V. Oft heiratete er eine Frau aus rein sozialen Gründen, zumal eine alleinstehende Frau in der damaligen Gesellschaftsform kaum überlebensfähig war. Zudem pflegte er mit manchen Frauen dementsprechend rein platonische Beziehungen.

VI. Als "Herrscher der Muslime" hätte Muhammad (s.a.s.) insbesondere nach der Errichtung eines islamischen Staates in Madina in ... und Braus leben können und so viele Frauen haben können, wie er wollte. Im Gegensatz dazu führte der Prophet (s.a.s.) ein sehr bescheidenes Leben.

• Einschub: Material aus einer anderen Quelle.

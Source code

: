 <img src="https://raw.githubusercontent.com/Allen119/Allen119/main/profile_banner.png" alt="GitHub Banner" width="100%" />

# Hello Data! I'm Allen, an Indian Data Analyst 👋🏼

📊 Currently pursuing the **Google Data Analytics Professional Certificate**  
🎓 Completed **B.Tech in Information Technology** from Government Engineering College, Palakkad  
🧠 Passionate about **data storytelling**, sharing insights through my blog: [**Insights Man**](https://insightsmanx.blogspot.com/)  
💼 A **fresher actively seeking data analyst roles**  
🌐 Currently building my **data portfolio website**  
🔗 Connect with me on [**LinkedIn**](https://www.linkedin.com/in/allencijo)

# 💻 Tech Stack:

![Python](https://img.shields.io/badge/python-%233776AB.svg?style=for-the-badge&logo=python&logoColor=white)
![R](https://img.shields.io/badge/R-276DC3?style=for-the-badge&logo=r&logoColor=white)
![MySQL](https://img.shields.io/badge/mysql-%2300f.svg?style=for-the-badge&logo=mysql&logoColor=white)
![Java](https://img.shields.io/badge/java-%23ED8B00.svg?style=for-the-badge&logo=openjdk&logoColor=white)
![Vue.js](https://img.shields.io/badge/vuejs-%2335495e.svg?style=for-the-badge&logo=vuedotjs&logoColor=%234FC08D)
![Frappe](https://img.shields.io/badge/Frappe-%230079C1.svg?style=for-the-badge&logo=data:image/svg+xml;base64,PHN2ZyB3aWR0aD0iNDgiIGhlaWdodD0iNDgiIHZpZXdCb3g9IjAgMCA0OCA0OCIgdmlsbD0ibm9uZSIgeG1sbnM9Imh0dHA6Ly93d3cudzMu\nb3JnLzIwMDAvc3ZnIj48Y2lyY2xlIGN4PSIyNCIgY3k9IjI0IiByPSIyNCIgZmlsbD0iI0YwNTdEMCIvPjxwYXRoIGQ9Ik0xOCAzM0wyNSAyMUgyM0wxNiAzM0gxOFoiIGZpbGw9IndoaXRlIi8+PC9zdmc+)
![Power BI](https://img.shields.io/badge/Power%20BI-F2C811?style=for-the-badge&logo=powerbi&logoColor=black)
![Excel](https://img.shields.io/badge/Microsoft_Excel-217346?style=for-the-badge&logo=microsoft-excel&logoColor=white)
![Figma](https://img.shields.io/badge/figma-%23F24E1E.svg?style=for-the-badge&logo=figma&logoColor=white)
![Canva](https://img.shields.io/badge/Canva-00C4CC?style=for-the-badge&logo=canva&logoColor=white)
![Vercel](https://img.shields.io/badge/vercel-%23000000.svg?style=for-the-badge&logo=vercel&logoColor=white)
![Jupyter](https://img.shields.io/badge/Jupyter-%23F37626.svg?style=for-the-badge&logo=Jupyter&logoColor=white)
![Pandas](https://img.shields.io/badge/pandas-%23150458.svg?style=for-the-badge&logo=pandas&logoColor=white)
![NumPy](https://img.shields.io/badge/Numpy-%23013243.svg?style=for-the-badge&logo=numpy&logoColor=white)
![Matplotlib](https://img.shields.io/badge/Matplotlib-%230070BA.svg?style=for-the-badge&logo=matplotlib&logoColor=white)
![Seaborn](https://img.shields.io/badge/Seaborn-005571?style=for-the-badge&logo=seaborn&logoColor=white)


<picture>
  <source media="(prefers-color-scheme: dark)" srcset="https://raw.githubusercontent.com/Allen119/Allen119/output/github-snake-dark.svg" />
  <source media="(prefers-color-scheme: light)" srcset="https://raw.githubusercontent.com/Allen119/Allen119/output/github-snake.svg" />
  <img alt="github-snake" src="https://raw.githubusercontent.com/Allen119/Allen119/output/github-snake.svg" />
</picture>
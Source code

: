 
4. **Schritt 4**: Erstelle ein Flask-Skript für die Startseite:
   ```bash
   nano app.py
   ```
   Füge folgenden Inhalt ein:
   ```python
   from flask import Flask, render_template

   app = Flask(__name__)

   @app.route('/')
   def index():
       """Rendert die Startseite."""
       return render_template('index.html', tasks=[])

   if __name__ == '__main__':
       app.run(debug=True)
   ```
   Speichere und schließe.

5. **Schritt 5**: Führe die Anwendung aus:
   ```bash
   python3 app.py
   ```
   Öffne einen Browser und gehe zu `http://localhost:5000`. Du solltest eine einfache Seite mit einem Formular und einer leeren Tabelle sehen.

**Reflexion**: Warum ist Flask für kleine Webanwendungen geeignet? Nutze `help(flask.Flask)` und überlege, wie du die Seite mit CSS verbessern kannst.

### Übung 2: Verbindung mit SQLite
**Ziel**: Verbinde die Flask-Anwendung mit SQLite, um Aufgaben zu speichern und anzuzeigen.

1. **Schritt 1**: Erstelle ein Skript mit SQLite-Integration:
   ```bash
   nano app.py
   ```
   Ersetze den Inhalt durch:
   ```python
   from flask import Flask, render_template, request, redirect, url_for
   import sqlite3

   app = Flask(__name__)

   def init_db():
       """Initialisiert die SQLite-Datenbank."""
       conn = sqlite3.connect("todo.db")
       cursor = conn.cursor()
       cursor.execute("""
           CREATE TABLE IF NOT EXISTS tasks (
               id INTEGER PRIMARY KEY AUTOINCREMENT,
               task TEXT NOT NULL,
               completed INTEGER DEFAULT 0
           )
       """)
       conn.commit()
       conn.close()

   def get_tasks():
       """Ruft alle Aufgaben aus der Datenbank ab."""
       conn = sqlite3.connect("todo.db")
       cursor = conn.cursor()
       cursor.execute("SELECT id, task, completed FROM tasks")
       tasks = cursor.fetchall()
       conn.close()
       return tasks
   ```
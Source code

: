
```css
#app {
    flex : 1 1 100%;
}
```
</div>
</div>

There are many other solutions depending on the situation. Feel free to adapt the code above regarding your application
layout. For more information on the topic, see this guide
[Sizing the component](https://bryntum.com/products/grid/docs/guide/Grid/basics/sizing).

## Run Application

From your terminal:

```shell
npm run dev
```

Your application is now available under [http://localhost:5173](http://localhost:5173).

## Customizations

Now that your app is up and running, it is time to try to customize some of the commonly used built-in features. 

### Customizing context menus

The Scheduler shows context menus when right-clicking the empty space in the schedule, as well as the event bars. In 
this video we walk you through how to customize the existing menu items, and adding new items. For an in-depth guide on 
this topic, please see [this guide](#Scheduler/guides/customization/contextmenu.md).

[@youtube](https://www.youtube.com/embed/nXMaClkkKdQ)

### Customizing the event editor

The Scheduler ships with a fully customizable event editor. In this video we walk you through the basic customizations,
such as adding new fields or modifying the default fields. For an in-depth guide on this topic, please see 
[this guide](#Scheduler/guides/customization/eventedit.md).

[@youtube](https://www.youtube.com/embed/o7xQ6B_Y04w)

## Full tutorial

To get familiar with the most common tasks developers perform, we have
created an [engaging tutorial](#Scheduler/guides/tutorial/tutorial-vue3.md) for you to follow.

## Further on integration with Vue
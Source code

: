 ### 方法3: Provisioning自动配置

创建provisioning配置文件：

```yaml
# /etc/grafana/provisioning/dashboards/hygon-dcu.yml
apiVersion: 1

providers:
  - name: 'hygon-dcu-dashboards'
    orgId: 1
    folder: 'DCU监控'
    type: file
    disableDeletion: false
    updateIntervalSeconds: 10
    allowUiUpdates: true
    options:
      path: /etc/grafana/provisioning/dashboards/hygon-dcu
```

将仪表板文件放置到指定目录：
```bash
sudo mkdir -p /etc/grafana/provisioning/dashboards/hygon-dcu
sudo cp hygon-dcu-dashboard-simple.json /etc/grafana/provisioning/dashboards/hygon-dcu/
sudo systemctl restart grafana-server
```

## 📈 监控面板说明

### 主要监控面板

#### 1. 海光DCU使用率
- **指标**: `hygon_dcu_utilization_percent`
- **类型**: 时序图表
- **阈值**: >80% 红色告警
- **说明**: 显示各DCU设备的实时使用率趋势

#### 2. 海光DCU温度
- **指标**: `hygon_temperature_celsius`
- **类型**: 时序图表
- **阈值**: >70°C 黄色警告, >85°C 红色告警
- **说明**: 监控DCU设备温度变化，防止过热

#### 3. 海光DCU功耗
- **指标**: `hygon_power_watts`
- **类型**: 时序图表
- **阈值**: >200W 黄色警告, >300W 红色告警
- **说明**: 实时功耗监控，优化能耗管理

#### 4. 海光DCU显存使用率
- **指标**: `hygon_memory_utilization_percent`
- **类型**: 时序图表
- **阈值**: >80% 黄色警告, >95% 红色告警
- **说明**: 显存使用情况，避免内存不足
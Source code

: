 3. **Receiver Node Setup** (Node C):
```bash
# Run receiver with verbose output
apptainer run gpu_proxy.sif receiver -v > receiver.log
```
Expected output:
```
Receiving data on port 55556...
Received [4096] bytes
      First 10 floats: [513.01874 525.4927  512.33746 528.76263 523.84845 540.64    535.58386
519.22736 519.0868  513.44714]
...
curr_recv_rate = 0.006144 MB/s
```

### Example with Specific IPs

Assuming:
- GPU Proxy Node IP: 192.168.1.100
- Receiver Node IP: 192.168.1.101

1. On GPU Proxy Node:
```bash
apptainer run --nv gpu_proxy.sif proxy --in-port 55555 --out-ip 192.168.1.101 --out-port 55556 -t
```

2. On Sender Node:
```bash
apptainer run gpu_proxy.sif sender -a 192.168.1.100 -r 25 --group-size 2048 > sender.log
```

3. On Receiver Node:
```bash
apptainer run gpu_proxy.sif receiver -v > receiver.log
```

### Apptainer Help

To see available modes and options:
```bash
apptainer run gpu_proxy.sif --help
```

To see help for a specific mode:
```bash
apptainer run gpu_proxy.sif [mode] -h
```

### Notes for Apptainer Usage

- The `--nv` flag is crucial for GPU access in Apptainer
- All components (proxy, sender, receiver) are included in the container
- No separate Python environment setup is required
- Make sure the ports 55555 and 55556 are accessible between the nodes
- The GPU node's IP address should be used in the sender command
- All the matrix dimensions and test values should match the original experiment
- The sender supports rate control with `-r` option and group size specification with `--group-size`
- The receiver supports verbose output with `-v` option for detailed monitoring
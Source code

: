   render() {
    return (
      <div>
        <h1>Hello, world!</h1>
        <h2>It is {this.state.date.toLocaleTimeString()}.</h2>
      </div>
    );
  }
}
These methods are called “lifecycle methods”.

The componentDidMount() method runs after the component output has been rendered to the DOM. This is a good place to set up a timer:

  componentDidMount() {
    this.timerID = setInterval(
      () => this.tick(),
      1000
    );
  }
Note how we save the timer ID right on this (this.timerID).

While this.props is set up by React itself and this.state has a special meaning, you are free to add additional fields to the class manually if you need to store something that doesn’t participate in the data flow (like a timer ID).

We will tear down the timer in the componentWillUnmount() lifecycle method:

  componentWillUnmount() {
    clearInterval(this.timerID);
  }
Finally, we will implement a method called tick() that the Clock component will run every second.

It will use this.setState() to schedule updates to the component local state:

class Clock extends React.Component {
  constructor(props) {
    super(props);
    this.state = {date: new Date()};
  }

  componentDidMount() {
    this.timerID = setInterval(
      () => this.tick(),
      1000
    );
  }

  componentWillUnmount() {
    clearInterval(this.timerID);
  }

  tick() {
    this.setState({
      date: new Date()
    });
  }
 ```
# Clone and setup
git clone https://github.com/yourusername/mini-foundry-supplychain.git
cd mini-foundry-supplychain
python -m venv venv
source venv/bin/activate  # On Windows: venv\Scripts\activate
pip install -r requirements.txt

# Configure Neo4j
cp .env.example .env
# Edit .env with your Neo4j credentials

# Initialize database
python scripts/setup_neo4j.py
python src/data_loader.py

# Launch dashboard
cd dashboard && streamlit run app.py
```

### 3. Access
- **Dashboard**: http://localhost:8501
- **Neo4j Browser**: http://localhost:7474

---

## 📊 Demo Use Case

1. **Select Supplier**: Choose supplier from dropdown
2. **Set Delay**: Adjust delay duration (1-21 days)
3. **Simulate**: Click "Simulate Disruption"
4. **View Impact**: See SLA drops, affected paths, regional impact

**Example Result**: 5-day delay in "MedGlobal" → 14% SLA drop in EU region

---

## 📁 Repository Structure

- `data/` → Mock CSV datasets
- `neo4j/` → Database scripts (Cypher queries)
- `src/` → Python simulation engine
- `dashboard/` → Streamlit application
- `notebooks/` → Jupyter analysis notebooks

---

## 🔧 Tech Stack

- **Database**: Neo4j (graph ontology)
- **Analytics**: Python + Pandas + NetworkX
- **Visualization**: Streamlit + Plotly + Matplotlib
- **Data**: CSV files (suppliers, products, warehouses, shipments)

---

(S. dazu etwa El-Zayat, Farouk: Mütter der Gläubigen, SKD-Bavaria 1992; auch: Hamidullah, Muhammad: Der Islam, Geschichte, Religion, Kultur; Köln 1973.)

Quelle: Qalam.de




Mohamed hatte viele Frauen, war er ein Schürzenjäger?

Muhammad, Sallallahu Alaihi wa Sallam, hat vor der Zeit seiner
Prophetenschaft mit 25 Jahren das erste Mal geheiratet. Chadidscha war
seine erste Frau. Während ihrer 25 jährigen Ehe hatte Muhammad, Sallallahu
Alahi wa Sallam, keine andere Frauen. In dieser Zeit war es durchaus üblich,
dass ein Mann bis ca. 40 Ehefrauen und Slavinnen hatte. Der Prophet,
Sallallahu Alaihi wa Sallam, führte schon vor seiner Entsendung ein
beispielhaftes Leben an Moral und Tugend.

Als Chadidscha starb, kümmerte sich der Prophet, Sallallahu Alahi wa Sallam,
als alleinerziehender Vater um seine vier Töchter.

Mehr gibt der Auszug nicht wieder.